2.6.38: Making Things Just Work

72

Linus Torvalds announced the release of the 2.6.38 kernel on March 14. Like its predecessors, 2.6.38 incorporates a lot of work – over 9,500 patches from over 1,100 developers. There are a number of useful changes, including some important scalability improvements, but, in my mind, the most interesting theme behind this kernel is that of making advanced features Just Work.

“Pages” are the units of memory as understood by the processor’s memory management unit. Since the beginning, Linux has used 4096-byte pages on most architectures – the smallest size that the MMU understands. Contemporary processors can handle a number of page sizes simultaneously, though, with 2MB or 4MB often being the next largest size available. Larger pages require less overhead to manage, but the real value to their use is that they greatly increase the amount of memory which can be covered by the processor’s translation lookaside buffer (TLB). The TLB, which caches virtual-to-physical address translations, is a severely limited resource on most systems. But it is important; a TLB miss can cost many hundreds of processor cycles even if the destination page is fully resident in memory. A 2MB page requires one TLB entry; the same memory, in 4096-byte pages, needs 512 TLB entries. So using huge pages can save a lot of TLB misses, leading to significant performance increases, especially in virtualized situations.

Linux has supported the use of huge pages for years, but they have been painful to use. The pages must be explicitly set aside by the system administrator at system boot, and applications have to jump through special hoops to use them; see this series of articles for details on how it all works. The key point is that the fiddly nature of huge pages meant that there were few users; use of this feature was mostly limited to large database installations.

2.6.38 adds the transparent huge page (THP) feature. Rather than requiring administrator setup and application changes, THP simply substitutes huge pages for the regular kind whenever they are available and it appears to make sense. The result is that Linux systems take advantage of this hardware feature and run faster on almost all workloads – with no additional effort from administrators, developers, or users.

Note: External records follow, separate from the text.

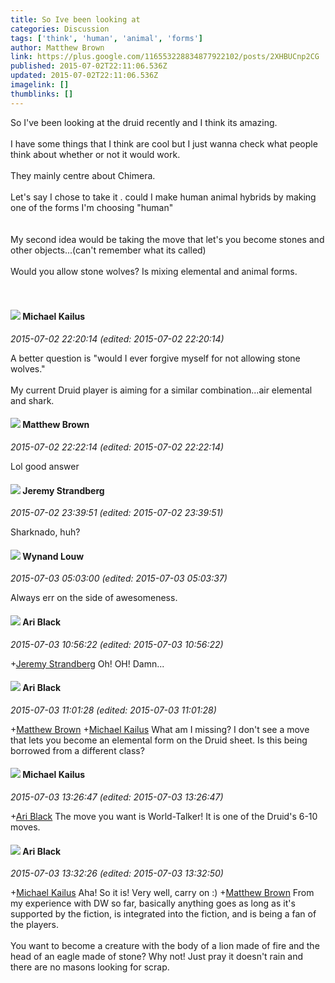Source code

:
 ```yaml
---
title: So Ive been looking at
categories: Discussion
tags: ['think', 'human', 'animal', 'forms']
author: Matthew Brown
link: https://plus.google.com/116553228834877922102/posts/2XHBUCnp2CG
published: 2015-07-02T22:11:06.536Z
updated: 2015-07-02T22:11:06.536Z
imagelink: []
thumblinks: []
---
```


So I&#39;ve been looking at the druid recently and I think its amazing.<br /><br />I have some things that I think are cool but I just wanna check what people think about whether or not it would work.<br /><br />They mainly centre about Chimera. <br /><br />Let&#39;s say I chose to take it . could I make human animal hybrids by making one of the forms I&#39;m choosing &quot;human&quot;<br /><br /><br />My second idea would be taking the move that let&#39;s you become stones and other objects...(can&#39;t remember what its called)<br /><br />Would you allow stone wolves? Is mixing elemental and animal forms.<br /><br /><br />
<div id='comment z13wx1ujyzqni530d22edtg4dtzfjzbzk04'>
  <h4><img src='{{site.baseurl}}//images/avatars/114493035025354983838_photo.jpg'> Michael Kailus</h4>
      <p><cite>2015-07-02 22:20:14 (edited: 2015-07-02 22:20:14)</cite></p>
        <p>A better question is &quot;would I ever forgive myself for not allowing stone wolves.&quot;<br /><br />My current Druid player is aiming for a similar combination...air elemental and shark.</p>
</div>
        

<div id='comment z13wx1ujyzqni530d22edtg4dtzfjzbzk04'>
  <h4><img src='{{site.baseurl}}//images/avatars/116553228834877922102_photo.jpg'> Matthew Brown</h4>
      <p><cite>2015-07-02 22:22:14 (edited: 2015-07-02 22:22:14)</cite></p>
        <p>Lol good answer</p>
</div>
        

<div id='comment z13wx1ujyzqni530d22edtg4dtzfjzbzk04'>
  <h4><img src='{{site.baseurl}}//images/avatars/102595580176380683252_photo.jpg'> Jeremy Strandberg</h4>
      <p><cite>2015-07-02 23:39:51 (edited: 2015-07-02 23:39:51)</cite></p>
        <p>Sharknado, huh?</p>
</div>
        

<div id='comment z13wx1ujyzqni530d22edtg4dtzfjzbzk04'>
  <h4><img src='{{site.baseurl}}//images/avatars/111256963556395023796_photo.jpg'> Wynand Louw</h4>
      <p><cite>2015-07-03 05:03:00 (edited: 2015-07-03 05:03:37)</cite></p>
        <p>Always err on the side of awesomeness.</p>
</div>
        

<div id='comment z13wx1ujyzqni530d22edtg4dtzfjzbzk04'>
  <h4><img src='{{site.baseurl}}//images/avatars/114340138562787667396_photo.jpg'> Ari Black</h4>
      <p><cite>2015-07-03 10:56:22 (edited: 2015-07-03 10:56:22)</cite></p>
        <p><span class="proflinkWrapper"><span class="proflinkPrefix">+</span><a class="proflink" href="https://plus.google.com/102595580176380683252" oid="102595580176380683252">Jeremy Strandberg</a></span> Oh! OH! Damn...</p>
</div>
        

<div id='comment z13wx1ujyzqni530d22edtg4dtzfjzbzk04'>
  <h4><img src='{{site.baseurl}}//images/avatars/114340138562787667396_photo.jpg'> Ari Black</h4>
      <p><cite>2015-07-03 11:01:28 (edited: 2015-07-03 11:01:28)</cite></p>
        <p><span class="proflinkWrapper"><span class="proflinkPrefix">+</span><a class="proflink" href="https://plus.google.com/116553228834877922102" oid="116553228834877922102">Matthew Brown</a></span> <span class="proflinkWrapper"><span class="proflinkPrefix">+</span><a class="proflink" href="https://plus.google.com/114493035025354983838" oid="114493035025354983838">Michael Kailus</a></span> What am I missing? I don&#39;t see a move that lets you become an elemental form on the Druid sheet. Is this being borrowed from a different class?</p>
</div>
        

<div id='comment z13wx1ujyzqni530d22edtg4dtzfjzbzk04'>
  <h4><img src='{{site.baseurl}}//images/avatars/114493035025354983838_photo.jpg'> Michael Kailus</h4>
      <p><cite>2015-07-03 13:26:47 (edited: 2015-07-03 13:26:47)</cite></p>
        <p><span class="proflinkWrapper"><span class="proflinkPrefix">+</span><a class="proflink" href="https://plus.google.com/114340138562787667396" oid="114340138562787667396">Ari Black</a></span>​ The move you want is World-Talker! It is one of the Druid&#39;s 6-10 moves.</p>
</div>
        

<div id='comment z13wx1ujyzqni530d22edtg4dtzfjzbzk04'>
  <h4><img src='{{site.baseurl}}//images/avatars/114340138562787667396_photo.jpg'> Ari Black</h4>
      <p><cite>2015-07-03 13:32:26 (edited: 2015-07-03 13:32:50)</cite></p>
        <p><span class="proflinkWrapper"><span class="proflinkPrefix">+</span><a class="proflink" href="https://plus.google.com/114493035025354983838" oid="114493035025354983838">Michael Kailus</a></span>​​ Aha! So it is! Very well, carry on :) <span class="proflinkWrapper"><span class="proflinkPrefix">+</span><a class="proflink" href="https://plus.google.com/116553228834877922102" oid="116553228834877922102">Matthew Brown</a></span>​​ From my experience with DW so far, basically anything goes as long as it&#39;s supported by the fiction, is integrated into the fiction, and is being a fan of the players. <br /><br />You want to become a creature with the body of a lion made of fire and the head of an eagle made of stone? Why not! Just pray it doesn&#39;t rain and there are no masons looking for scrap.</p>
</div>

Group scheduling is another longstanding (since 2.6.26) Linux feature that has seen relatively little use. Group scheduling allows the processes running on a system to be partitioned into groups. Each group then contends for CPU time as a single unit; for each slide of CPU time given to a given control group, all of the processes within that group then contend to run. This feature creates an amount of isolation between groups of tasks, limiting the degree to which they can interfere with each other.

Once again, this feature was not heavily used because it required a certain amount of administrator-heavy setup to use. With 2.6.38, we now have automatic per-session group scheduling; this is the famous “200-line kernel” patch which got so much attention late last year. This patch (more like 700 lines by the time it was merged) automatically partitions processes into groups based on their session ID, essentially creating one group for each logged-in session. That separates users from each other and from system tasks without anybody even having to think about it.

I recently encountered the benefits of this feature when two-dozen processes simultaneously ran amok on my desktop system. See this article for a description of what happened then. In short, all of those processes destroyed system response – for themselves. Other processes, including those I created when logging in over the network to investigate the problem, were able to run normally, barely noticing the riot which was under way in a different control group. In a few moments, I was convinced of the value of this feature.

I think we will see more of this kind of change in the future. Linux has a lot of advanced features which can make the system run better and faster, but Linux-specific features are often underused. Users may simply not know about them and developers will be reluctant to add Linux-specific code to their programs. But if these features simply work without the need for specific action from anybody, they will benefit the Linux user base as a whole.